» DESCRIPTION OF THE TASK
Exactly reproduce all the records, keeping pictures out of the copy.

» RECORD EXTRACTS
Content starts

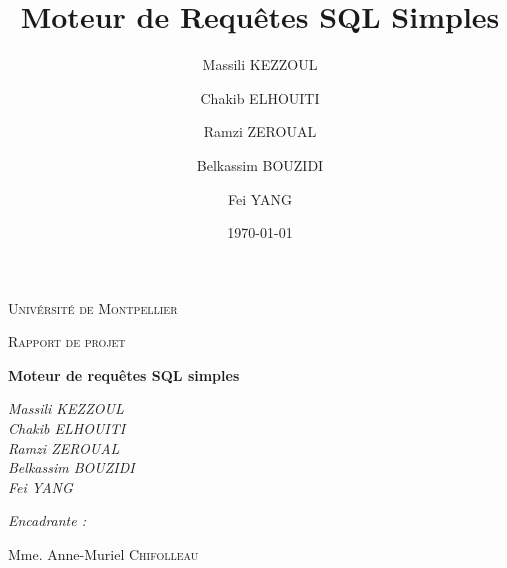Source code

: \documentclass[oneside,13pt,a4paper]{report}
\title{Moteur de Requêtes SQL Simples}
\author{
    Massili KEZZOUL \and 
    Chakib ELHOUITI \and
    Ramzi ZEROUAL \and
    Belkassim BOUZIDI \and
    Fei YANG
}
\date{\today}
\begin{document}
    \begin{titlepage}
        \centering        
        \vfill
        {\scshape\LARGE Univérsité de Montpellier\par}
        {\scshape\Large Rapport de projet\par}
        \vspace{1.5cm}
        {\huge\bfseries Moteur de requêtes SQL simples\par}
        \vspace{2cm}
        {\Large\itshape 
            Massili KEZZOUL \\
            Chakib ELHOUITI \\
            Ramzi ZEROUAL \\
            Belkassim BOUZIDI \\
            Fei YANG \\
        \par}
        
        \vspace{1.5cm}

        {\Large\itshape 
            Encadrante :\par
            Mme. Anne-Muriel \textsc{Chifolleau}
        \par}
        
        \vspace{2cm}


\end{titlepage}
\end{document}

Content ends

» SOLUTION
Source code

: \documentclass[oneside,13pt,a4paper]{report}
\title{Moteur de Requêtes SQL Simples}
\author{
    Massili KEZZOUL \and 
    Chakib ELHOUITI \and
    Ramzi ZEROUAL \and
    Belkassim BOUZIDI \and
    Fei YANG
}
\date{\today}
\begin{document}
    \begin{titlepage}
        \centering        
        \vfill
        {\scshape\LARGE Univérsité de Montpellier\par}
        {\scshape\Large Rapport de projet\par}
        \vspace{1.5cm}
        {\huge\bfseries Moteur de requêtes SQL simples\par}
        \vspace{2cm}
        {\Large\itshape 
            Massili KEZZOUL \\
            Chakib ELHOUITI \\
            Ramzi ZEROUAL \\
            Belkassim BOUZIDI \\
            Fei YANG \\
        \par}
        
        \vspace{1.5cm}

        {\Large\itshape 
            Encadrante :\par
            Mme. Anne-Muriel \textsc{Chifolleau}
        \par}
        
        \vspace{2cm}


\end{titlepage}
\end{document}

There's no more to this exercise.